Vigilance contre les erreurs et les préjugés
Il est cependant
indispensable qu'en tout cela vous veilliez attentivement à ce que
dans le champ du Seigneur ne s'introduise pas l'ennemi, semeur de zizanie
au milieu du bon grain (cf. Mt XIII, 24-25) ; prenez garde, autrement dit,
que ne s'infiltrent dans votre troupeau les erreurs pernicieuses et subtiles
d'un faux " mysticisme " et d'un nocif " quiétisme " - erreurs que
Nous avons déjà condamnées, comme vous savez (Lettre
encycl, Mystici Corporis) - et que les âmes ne soient séduites
par un dangereux " humanisme ", ni par l'introduction d'une fallacieuse
doctrine, altérant la notion même de la foi catholique, ni
enfin, par un retour excessif à l'" archéologisme " en matière
liturgique. Déployez une égale diligence pour que ne se répandent
pas les fausses opinions de ceux qui croient à tort et enseignent
que la nature humaine du Christ glorieux habite réellement et d'une
présence continuelle dans les " justifiés " ou qu'une grâce
unique et identique, prétend-on, unit le Christ avec les membres
de son Corps mystique.
Ne vous laissez
pas décourager par les difficultés qui se font jour ; que
jamais ne se lasse votre zèle pastoral : " Sonnez de la trompette
dans Sion, convoquez l'assemblée, réunissez le peuple, sanctifiez
l'Église, rassemblez les vieillards, les enfants et les petits à
la mamelle " (Joël, II, 15-16), et faites en sorte, de toutes manières,
que dans l'univers entier les temples et les autels voient en foule accourir
des chrétiens qui, tels des membres vivants réunis à
leur Chef divin, se fortifient par la grâce des sacrements et, de
concert avec lui et par lui, célèbrent l'auguste sacrifice,
en rendant au Père éternel les louanges qui lui sont dues.
CONCLUSION
Voilà
ce que Nous avions, Vénérables Frères, à vous
écrire, et Nous le faisons dans l'espoir que Nos et vos fils comprennent
mieux et estiment davantage le très précieux trésor
contenu dans la sainte liturgie : à savoir, le sacrifice eucharistique,
représentation et renouvellement du sacrifice de la croix ; les
sacrements, canaux de la grâce et de la vie divine ; l'hymne de louange,
élevé par la terre et le ciel, chaque jour, vers Dieu.
Il Nous est
peut-être permis d'espérer que ces exhortations porteront
les tièdes et les récalcitrants, non seulement à l'étude
plus profonde et plus exacte de la liturgie, mais aussi à sa mise
en pratique en ranimant dans leur conduite son souffle surnaturel, comme
Nous les en avertissons d'un cœur paternel, selon le mot de l'apôtre
: " N'éteignez pas l'Esprit " (I Thess., V, 19).
A ceux qu'un
zèle intempestif pousse quelquefois à dire ou à faire
ce que Nous avons le regret de ne pouvoir approuver, Nous redisons le conseil
de saint Paul : " Mettez tout à l'épreuve ; gardez ce qui
est bon " (Ibid., V, 21).
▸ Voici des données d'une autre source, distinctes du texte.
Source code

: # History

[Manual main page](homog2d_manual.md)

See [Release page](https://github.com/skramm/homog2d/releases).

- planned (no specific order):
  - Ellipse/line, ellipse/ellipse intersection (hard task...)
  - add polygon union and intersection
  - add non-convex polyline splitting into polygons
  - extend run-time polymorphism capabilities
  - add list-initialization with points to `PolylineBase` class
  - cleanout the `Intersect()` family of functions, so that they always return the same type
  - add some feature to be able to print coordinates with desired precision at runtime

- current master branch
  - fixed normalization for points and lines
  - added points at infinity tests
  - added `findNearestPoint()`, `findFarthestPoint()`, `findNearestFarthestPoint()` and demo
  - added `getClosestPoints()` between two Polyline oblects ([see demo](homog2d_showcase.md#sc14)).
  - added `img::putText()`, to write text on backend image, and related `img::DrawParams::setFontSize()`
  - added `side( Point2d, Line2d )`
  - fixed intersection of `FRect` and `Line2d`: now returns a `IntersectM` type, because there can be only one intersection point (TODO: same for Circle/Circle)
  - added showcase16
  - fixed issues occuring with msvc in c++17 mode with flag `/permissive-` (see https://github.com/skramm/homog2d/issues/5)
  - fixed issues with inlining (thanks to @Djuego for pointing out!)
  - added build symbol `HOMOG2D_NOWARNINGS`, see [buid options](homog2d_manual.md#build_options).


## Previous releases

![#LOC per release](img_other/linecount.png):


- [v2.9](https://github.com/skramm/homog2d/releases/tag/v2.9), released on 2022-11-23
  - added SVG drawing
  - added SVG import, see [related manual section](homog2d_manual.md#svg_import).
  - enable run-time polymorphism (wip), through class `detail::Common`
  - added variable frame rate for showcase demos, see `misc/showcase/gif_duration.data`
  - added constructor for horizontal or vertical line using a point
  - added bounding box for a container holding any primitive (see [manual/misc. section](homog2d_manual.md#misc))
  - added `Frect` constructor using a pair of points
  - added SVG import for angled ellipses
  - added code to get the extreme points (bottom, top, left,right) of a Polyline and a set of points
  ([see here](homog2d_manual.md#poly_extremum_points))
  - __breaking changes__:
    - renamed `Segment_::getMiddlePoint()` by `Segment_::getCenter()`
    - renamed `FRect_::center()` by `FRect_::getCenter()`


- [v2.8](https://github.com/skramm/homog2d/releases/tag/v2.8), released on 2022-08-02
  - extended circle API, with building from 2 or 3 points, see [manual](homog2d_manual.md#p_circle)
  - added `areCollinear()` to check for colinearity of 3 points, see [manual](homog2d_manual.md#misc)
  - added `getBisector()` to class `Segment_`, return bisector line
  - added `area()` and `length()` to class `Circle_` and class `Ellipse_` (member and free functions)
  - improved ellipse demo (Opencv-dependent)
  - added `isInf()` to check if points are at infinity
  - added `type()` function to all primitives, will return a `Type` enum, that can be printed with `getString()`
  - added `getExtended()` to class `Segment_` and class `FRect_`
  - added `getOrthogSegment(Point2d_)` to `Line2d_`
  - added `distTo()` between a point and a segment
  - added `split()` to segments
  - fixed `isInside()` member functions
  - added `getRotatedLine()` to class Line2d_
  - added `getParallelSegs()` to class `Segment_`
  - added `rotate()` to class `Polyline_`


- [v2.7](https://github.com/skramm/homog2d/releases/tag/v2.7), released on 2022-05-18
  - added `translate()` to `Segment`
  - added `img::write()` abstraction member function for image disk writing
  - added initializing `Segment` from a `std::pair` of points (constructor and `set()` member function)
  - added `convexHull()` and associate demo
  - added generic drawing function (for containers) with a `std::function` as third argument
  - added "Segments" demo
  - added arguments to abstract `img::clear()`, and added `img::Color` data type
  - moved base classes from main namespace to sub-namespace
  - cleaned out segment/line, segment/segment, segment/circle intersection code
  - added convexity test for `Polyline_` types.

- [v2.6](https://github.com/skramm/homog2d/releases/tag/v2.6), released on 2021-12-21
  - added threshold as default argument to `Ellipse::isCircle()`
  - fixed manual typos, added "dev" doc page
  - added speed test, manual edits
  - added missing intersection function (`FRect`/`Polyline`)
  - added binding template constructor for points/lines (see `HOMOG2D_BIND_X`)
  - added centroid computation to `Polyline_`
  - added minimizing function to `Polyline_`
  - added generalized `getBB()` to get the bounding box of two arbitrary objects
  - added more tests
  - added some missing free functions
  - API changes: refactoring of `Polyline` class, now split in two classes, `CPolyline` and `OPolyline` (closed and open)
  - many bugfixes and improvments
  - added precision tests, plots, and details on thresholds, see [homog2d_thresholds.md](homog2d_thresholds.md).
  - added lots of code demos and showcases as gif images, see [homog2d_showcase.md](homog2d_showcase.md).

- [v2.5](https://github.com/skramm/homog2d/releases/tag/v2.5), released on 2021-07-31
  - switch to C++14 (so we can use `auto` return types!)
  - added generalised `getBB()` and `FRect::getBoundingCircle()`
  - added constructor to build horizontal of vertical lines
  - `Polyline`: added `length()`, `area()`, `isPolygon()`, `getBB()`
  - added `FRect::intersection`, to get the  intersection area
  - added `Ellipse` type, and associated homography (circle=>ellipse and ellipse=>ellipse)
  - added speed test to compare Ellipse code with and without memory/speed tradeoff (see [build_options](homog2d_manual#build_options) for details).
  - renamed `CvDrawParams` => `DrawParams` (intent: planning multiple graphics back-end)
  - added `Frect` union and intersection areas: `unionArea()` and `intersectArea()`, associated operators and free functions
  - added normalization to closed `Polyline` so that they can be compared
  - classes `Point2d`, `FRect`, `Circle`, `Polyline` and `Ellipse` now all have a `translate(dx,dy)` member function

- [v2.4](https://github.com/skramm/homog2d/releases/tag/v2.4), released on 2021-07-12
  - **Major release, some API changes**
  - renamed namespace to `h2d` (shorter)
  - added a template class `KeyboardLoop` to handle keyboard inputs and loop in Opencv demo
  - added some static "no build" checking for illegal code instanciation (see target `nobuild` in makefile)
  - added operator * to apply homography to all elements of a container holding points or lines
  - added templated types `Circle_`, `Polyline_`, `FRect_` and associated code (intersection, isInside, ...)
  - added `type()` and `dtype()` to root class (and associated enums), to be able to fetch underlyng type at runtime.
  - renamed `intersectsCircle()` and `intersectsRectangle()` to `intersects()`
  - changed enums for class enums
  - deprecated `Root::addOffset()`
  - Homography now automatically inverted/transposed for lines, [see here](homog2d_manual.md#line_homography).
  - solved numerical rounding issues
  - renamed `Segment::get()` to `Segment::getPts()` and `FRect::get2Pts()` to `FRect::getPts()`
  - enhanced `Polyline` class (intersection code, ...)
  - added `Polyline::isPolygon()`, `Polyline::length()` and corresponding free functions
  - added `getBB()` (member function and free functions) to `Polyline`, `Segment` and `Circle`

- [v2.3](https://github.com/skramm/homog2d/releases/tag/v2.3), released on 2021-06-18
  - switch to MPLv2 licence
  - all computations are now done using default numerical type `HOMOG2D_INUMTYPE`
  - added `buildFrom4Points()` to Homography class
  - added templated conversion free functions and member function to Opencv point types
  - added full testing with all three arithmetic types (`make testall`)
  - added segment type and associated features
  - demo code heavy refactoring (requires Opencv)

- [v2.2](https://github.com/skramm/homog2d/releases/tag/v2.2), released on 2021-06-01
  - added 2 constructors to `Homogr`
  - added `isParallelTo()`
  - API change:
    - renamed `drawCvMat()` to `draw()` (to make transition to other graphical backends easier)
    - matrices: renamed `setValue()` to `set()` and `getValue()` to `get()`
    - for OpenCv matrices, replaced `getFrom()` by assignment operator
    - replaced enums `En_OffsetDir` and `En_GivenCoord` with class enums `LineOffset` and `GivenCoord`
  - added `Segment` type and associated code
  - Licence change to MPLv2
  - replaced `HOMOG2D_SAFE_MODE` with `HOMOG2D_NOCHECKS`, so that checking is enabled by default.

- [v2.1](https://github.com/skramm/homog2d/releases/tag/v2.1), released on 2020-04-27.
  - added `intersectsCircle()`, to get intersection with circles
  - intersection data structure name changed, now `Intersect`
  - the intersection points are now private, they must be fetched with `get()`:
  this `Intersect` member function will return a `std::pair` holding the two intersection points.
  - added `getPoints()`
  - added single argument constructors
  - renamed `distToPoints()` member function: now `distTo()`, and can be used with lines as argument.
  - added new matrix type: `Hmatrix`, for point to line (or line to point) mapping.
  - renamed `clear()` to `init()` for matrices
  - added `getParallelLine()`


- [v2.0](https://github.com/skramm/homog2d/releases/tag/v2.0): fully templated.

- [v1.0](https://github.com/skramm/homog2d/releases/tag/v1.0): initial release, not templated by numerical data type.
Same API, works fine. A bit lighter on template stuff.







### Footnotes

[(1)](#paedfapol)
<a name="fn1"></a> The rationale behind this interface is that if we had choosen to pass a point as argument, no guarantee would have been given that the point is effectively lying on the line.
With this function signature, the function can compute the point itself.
Et Nous leur demandons paternellement de vouloir
bien rectifier leur façon de penser et d'agir, d'après une
doctrine chrétienne qui soit conforme aux leçons de l'Épouse
sans tache de Jésus-Christ, Mère des saints.
Nous rappelons
aussi à tous la nécessité d'une généreuse
et fidèle volonté d'obéir aux pasteurs, à qui
appartient le droit et incombe le devoir de régler toute la vie
de l'Église et principalement la vie spirituelle : " Obéissez
à vos supérieurs et soyez-leur soumis. Chargés, en
effet, de veiller sur vos âmes, dont ils auront à rendre compte,
qu'ils le fassent avec joie et non en gémissant " (He XIII, 17).
Daigne le Dieu
que nous adorons et qui " n'est pas le Dieu de la discorde, mais de la
paix " (I Co XIV, 33), nous accorder à tous de participer d'un seul
esprit et d'un seul cœur, en cet exil terrestre, à la sainte liturgie,
qui soit comme une préparation et un avant-goût de cette liturgie
céleste, dans laquelle, espérons-le, nous chanterons en compagnie
de la Reine du ciel, notre Mère très douce : " A Celui qui
est assis sur le trône et à l'Agneau : bénédiction,
honneur, gloire et puissance dans les siècles des siècles
" (Ap V, 13).
Dans cette
très joyeuse espérance, à vous tous et à chacun
de vous, Vénérables Frères, ainsi qu'aux brebis confiées
à votre vigilance, comme gage des dons célestes et témoignage
de Notre particulière bienveillance, Nous envoyons de très
grand cœur la Bénédiction apostolique.
Donné
le 20 novembre de l'année 1947, 9e de Notre Pontificat.